Post-fire mulching for runoff and erosion mitigation.
Part II: Effectiveness in reducing runoff and sediment yields from small catchments.
Catena 105: 93–111.
Keywords: Straw mulch, Hydromulch, Post-fire recovery, Treatment effectiveness
PDF [1.6 MB]
Agricultural straw, hydromulch, and wood shred or wood strand mulches increasingly are being used as
post-fire hillslope treatments, but the differences in effectiveness among these mulch treatments are not
fully understood. Following the 2002 Hayman fire in central Colorado and the 2003 Cedar fire in southern
California, matched catchments were monitored for five to seven post-fire years to determine the effectiveness
of wheat straw mulch (Hayman fire only) and hydromulch in reducing post-fire runoff, peak flow rates,
and sediment yields from natural rainfall. Measured runoff and sediment yields were caused by short duration
high intensity summer storms at the Hayman fire and long duration winter rains at the Cedar fire.
The wheat straw mulch treatment significantly reduced peak flow rates and sediment yields at the Hayman
fire. The annual peak flow rates in the first two post-fire years in the straw mulch catchment were
4.5 and 3.9 m3 s-1 km-2 (respectively) as compared to
4.3 and 7.1 m3 s-1 km-2 (respectively) in the control.

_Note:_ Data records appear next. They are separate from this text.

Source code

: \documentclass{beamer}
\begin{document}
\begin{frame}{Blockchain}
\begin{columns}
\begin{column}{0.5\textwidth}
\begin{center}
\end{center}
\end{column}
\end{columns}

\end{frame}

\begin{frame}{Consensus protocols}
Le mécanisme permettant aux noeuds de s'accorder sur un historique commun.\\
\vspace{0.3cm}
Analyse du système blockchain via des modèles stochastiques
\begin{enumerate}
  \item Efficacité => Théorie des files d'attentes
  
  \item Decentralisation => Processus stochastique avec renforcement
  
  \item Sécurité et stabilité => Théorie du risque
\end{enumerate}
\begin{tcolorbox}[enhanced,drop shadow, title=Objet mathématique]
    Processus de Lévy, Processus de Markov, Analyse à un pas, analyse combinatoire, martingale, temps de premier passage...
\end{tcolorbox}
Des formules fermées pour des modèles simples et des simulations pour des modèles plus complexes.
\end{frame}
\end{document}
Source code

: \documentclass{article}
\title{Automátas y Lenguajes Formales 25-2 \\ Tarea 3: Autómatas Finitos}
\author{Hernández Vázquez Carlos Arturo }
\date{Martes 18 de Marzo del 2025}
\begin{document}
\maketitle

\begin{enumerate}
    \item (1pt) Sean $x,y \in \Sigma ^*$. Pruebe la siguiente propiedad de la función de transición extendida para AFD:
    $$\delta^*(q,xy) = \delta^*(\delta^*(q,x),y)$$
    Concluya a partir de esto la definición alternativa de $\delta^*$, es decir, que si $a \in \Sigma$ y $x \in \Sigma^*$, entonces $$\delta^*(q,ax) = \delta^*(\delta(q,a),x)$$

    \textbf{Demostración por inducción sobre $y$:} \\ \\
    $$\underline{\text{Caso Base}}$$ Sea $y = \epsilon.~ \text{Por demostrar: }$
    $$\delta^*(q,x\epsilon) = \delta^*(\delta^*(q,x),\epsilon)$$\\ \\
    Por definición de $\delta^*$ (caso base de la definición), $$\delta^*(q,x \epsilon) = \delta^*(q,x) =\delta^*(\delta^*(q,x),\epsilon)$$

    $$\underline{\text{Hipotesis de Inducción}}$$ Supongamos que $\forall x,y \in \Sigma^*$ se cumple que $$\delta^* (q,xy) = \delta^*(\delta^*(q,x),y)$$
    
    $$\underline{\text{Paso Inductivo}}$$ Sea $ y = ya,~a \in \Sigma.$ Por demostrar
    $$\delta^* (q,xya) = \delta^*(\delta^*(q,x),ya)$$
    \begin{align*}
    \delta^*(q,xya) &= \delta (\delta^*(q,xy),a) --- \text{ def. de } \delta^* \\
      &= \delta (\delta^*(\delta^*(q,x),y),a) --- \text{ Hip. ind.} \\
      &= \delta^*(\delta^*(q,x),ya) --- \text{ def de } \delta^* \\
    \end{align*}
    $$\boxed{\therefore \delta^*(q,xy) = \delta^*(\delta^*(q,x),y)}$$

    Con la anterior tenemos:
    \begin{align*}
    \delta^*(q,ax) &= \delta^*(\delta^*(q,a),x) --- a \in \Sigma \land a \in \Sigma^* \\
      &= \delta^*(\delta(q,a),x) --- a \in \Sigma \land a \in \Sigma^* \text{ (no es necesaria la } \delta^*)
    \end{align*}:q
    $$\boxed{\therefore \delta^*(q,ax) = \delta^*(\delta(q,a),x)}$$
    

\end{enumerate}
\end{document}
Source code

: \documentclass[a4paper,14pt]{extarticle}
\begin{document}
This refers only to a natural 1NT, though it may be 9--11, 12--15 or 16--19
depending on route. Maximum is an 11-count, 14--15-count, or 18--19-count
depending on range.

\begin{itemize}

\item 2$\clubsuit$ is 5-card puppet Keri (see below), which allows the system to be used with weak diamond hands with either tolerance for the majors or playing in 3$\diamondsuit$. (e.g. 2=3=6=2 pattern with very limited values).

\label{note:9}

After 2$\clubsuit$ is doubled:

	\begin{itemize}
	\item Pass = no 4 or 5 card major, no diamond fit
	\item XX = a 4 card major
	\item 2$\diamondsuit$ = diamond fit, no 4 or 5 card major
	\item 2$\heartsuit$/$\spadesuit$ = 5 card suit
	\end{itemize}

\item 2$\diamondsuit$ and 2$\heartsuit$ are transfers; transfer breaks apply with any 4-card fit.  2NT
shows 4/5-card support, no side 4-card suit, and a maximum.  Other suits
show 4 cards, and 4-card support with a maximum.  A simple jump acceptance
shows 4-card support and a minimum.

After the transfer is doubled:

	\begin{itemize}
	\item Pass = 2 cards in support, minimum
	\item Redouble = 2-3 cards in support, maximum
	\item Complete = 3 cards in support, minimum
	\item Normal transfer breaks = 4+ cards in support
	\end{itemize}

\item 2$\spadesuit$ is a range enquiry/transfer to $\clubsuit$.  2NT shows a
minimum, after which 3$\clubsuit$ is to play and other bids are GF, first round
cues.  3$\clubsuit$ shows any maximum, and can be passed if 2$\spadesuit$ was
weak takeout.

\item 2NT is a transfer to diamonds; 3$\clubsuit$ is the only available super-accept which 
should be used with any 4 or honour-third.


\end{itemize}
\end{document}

In post-fire years one and two, the maximum event sediment yields in the straw mulch catchment were
7.2 and 10 Mg ha-1, respectively, which were less than half of the maximum event sediment yields in the control
catchment (19 and 24 Mg ha-1, respectively). The straw mulch catchment had no detectable runoff or
sediment yield after the second post-fire year, but the control catchment continued to have measurable runoff
and sediment yields through the seventh post-fire year. The straw mulch treatment effect in runoff reduction
was not significant in the statistical model. Total ground cover was 80% immediately after the application
of straw mulch, and decreased to 10% by the end of first post-fire year, yet total ground cover values remained
high as litter and vegetation, including invasive cheatgrass, increased.

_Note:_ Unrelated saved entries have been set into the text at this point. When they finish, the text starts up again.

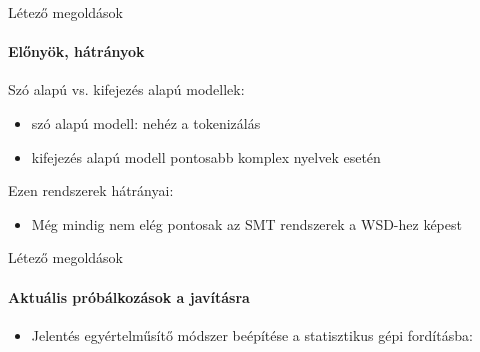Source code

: \begin{frame}{Létező megoldások}
	\framesubtitle{Előnyök, hátrányok}
	
	Szó alapú vs. kifejezés alapú modellek: 
	\begin{itemize}
		\item
			szó alapú modell: nehéz a tokenizálás \cite{Lopez07asurvey}
		\item
			kifejezés alapú modell pontosabb komplex nyelvek esetén \cite{Lopez07asurvey}
		
	\end{itemize}
	
	Ezen rendszerek hátrányai:
	\begin{itemize}
		\item
			Még mindig nem elég pontosak az SMT rendszerek a WSD-hez képest \cite{Carpuat_evaluatingthe}
	\end{itemize}
	
\end{frame}


\begin{frame}{Létező megoldások}
	\framesubtitle{Aktuális próbálkozások a javításra}
	
	\begin{itemize}
		\item
			Jelentés egyértelműsítő módszer beépítése a statisztikus gépi fordításba: \cite{carpuat2005} \cite{Carpuat07improvingstatistical}
	\end{itemize}
\end{frame}


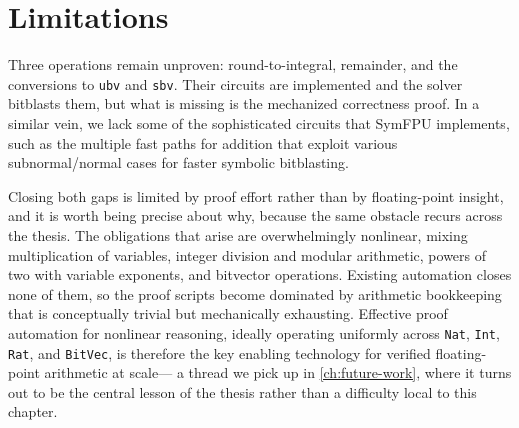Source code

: \section{Limitations}
\label{sec:fp:limitations}

Three operations remain unproven:
round-to-integral, remainder, and the conversions to \texttt{ubv} and \texttt{sbv}.
Their circuits are implemented and the solver bitblasts them,
but what is missing is the mechanized correctness proof.
In a similar vein, we lack some of the sophisticated circuits that SymFPU implements,
such as the multiple fast paths for addition that exploit various subnormal/normal cases for faster symbolic bitblasting.

Closing both gaps is limited by proof effort rather than by floating-point insight,
and it is worth being precise about why, because the same obstacle recurs across the thesis.
The obligations that arise are overwhelmingly nonlinear, mixing multiplication of variables, integer division and modular arithmetic, powers of two with variable exponents, and bitvector operations.
Existing automation closes none of them, so the proof scripts become dominated by arithmetic bookkeeping that is conceptually trivial but mechanically exhausting.
Effective proof automation for nonlinear reasoning, ideally operating uniformly across \texttt{Nat}, \texttt{Int}, \texttt{Rat}, and \texttt{BitVec}, is therefore the key enabling technology for verified floating-point arithmetic at scale---%
a thread we pick up in \cref{ch:future-work}, where it turns out to be the central lesson of the thesis rather than a difficulty local to this chapter.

The hydromulch cover at both fires declined rapidly and provided less than 10% of the ground cover within
2.5 months after application at which point the catchment was presumed to be untreated. Due to differences
in precipitation, the three catchments at the Cedar fire had significantly different hydrologic responses during
the presumed untreated portion of the study, which precluded evaluation of treatment effectiveness during
the short treated period. The peak flow responses from the hydromulch and control catchments at the
Hayman fire were also different during the presumed untreated period and were not tested. Although the
runoff and sediment yields did not differ during the presumed untreated period and were tested for treatment
effects, the Hayman hydromulch treatment did not significantly affect either response during the
first post-fire year the presumed treated period.

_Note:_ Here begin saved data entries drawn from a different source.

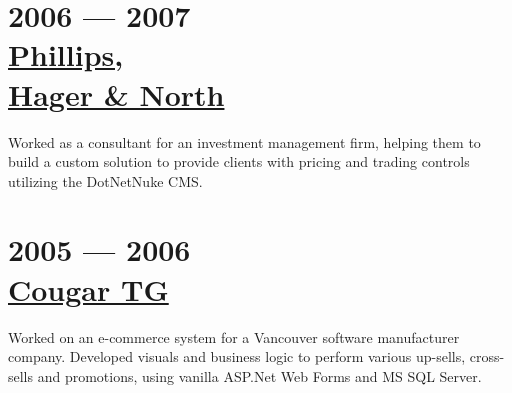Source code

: \documentclass[margin]{res}
\begin{document}
\begin{resume}
	\section{2006 --- 2007\\\href{https://wwwphn.com/}{Phillips,\\Hager \& North}}
	Worked as a consultant for an investment management firm, helping them to build a custom solution to provide clients with pricing and trading controls utilizing the DotNetNuke CMS.\\

	\section{2005 --- 2006\\\href{http://cougartg.com}{Cougar TG}}
	Worked on an e-commerce system for a Vancouver software manufacturer company. Developed visuals and business logic to perform various up-sells, cross-sells and promotions, using vanilla ASP.Net Web Forms and MS SQL Server.


\end{resume}
\end{document}
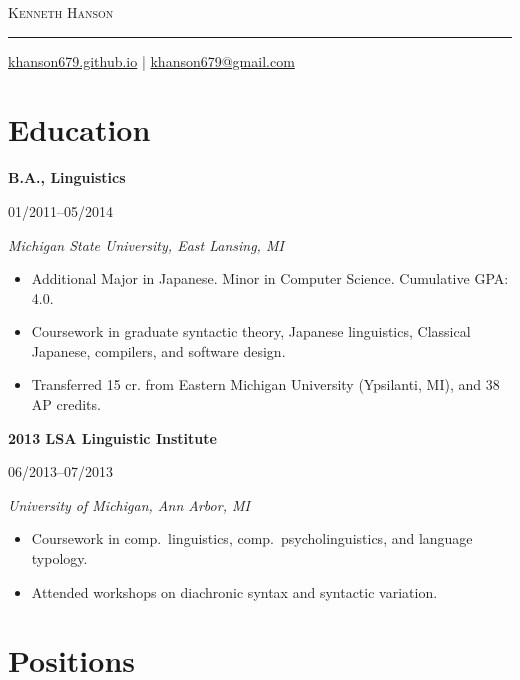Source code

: \documentclass[10pt,oneside]{article}
\makeatletter
\newcommand{\name}{Kenneth Hanson}
\newcommand{\email}{khanson679@gmail.com}
\newcommand{\website}{khanson679.github.io}
\newcommand{\bigname}{%
	{\centering\scshape\Huge \name \par}
}
\newcommand{\contactinfo}{%
	{\raggedleft\small \href{http://\website}{\website} | \href{mailto:\email}{\email} \par}
}
\newcommand{\topheading}{%
	\bigname
	\rule{\textwidth}{1pt} \par
	\contactinfo
}
\newcommand{\ressection}[1]{
	\vspace{-12pt}
	\section*{#1}
}
\newcommand{\resbigitem}[4]{
	\item \parbox[t]{0.8\textwidth}{\textbf{#1}} \hfill #2 \\
		\parbox[t]{0.8\textwidth}{\textit{#3}} \hfill \textit{#4}
}
\makeatother
\begin{document}
\topheading

\ressection{Education}

\begin{reslist}
	\resbigitem{B.A., Linguistics}
		{01/2011--05/2014}
		{Michigan State University, East Lansing, MI}
		{}
	\begin{itemize}
		\item Additional Major in Japanese. Minor in Computer Science. Cumulative GPA: 4.0.
		\item Coursework in graduate syntactic theory, Japanese linguistics, Classical Japanese, compilers, and software design.
		\item Transferred 15 cr. from Eastern Michigan University (Ypsilanti, MI), and 38 AP credits.
	\end{itemize}
	
	\resbigitem{2013 LSA Linguistic Institute}
		{06/2013--07/2013}
		{University of Michigan, Ann Arbor, MI}
		{}
	\begin{itemize}
		\item Coursework in comp.\ linguistics, comp.\ psycholinguistics, and language typology.
		\item Attended workshops on diachronic syntax and syntactic variation.
	\end{itemize}
\end{reslist}


\ressection{Positions}
\end{document}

Unit-area sediment yields from the catchments were similar to those measured on hillslope plots at both the
Hayman and Cedar fires in the first post-fire years, but in later years the sediment yields from the catchments
were at least double the sediment yields measured on hillslope plots. The longer periods of greater erosion
rates in the catchments likely reflect the addition of channel erosion processes and a difference in hydrologic
connectivity at the catchment scale.